▶ _Exercise description_
The required output is every line from the beginning of the entries below through the line that includes "## Deployment Steps", copied exactly.

▶ _Study material_
========================================
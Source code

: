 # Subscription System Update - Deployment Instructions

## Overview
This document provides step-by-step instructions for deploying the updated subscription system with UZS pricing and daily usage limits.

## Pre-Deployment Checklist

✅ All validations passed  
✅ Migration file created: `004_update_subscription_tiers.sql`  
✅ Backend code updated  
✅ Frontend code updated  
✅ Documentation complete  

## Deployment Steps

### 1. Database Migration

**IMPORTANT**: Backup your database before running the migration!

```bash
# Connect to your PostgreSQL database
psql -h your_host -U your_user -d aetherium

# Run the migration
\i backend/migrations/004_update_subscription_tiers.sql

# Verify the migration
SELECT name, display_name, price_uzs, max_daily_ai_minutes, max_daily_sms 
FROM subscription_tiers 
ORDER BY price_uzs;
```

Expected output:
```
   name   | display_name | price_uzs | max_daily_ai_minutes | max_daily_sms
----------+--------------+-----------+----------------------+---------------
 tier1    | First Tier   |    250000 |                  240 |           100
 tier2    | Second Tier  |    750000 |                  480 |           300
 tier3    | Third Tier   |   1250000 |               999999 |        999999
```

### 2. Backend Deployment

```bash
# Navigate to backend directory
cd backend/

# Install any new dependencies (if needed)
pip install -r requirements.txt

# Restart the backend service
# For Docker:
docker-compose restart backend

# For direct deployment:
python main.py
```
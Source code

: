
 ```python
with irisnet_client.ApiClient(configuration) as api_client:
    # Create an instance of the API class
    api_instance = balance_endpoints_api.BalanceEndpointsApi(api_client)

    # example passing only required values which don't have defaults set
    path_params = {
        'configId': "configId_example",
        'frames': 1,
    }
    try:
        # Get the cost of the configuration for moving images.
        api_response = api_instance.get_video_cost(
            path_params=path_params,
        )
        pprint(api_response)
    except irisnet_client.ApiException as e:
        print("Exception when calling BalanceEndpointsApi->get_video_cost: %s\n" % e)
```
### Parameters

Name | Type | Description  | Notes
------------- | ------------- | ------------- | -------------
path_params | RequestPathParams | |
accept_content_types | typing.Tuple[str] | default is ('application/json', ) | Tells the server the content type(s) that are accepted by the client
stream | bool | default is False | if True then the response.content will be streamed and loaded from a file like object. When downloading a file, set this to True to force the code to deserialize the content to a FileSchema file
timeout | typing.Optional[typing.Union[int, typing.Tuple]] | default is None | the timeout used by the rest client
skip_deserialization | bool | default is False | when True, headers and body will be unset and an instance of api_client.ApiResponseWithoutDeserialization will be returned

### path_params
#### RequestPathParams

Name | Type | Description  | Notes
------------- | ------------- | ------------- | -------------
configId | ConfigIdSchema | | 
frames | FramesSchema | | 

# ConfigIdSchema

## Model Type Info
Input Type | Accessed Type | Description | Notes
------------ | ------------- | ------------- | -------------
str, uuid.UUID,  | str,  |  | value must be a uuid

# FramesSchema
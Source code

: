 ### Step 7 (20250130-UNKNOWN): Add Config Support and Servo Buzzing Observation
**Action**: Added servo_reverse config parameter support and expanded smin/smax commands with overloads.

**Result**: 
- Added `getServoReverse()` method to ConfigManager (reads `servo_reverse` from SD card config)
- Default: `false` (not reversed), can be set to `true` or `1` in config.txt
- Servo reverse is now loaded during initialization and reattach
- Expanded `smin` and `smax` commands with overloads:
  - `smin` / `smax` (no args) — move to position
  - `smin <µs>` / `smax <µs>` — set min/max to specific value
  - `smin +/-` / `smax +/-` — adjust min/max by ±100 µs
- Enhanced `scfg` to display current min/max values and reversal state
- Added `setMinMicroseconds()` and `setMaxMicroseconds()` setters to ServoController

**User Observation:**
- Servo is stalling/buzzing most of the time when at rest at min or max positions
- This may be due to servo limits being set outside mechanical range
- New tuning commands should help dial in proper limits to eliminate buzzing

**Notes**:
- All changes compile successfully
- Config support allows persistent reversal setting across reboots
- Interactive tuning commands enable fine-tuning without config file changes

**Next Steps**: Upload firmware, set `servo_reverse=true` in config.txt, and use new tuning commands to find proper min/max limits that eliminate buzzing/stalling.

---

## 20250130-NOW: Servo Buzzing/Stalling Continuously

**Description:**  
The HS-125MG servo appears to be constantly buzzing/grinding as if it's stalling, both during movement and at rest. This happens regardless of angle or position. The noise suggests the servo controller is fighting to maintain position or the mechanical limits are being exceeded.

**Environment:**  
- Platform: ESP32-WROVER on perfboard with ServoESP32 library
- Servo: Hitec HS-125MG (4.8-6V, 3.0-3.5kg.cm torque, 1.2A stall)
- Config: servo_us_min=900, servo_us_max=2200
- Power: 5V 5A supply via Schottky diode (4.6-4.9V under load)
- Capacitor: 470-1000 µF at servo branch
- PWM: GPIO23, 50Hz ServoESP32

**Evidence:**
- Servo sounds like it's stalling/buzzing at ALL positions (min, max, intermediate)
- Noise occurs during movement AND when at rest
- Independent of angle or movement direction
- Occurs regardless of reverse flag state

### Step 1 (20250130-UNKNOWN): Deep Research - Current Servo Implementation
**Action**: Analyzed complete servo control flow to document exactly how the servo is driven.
========================================
▶ _Answer to this problem_
Source code

: # Subscription System Update - Deployment Instructions

## Overview
This document provides step-by-step instructions for deploying the updated subscription system with UZS pricing and daily usage limits.

## Pre-Deployment Checklist

✅ All validations passed  
✅ Migration file created: `004_update_subscription_tiers.sql`  
✅ Backend code updated  
✅ Frontend code updated  
✅ Documentation complete  

## Deployment Steps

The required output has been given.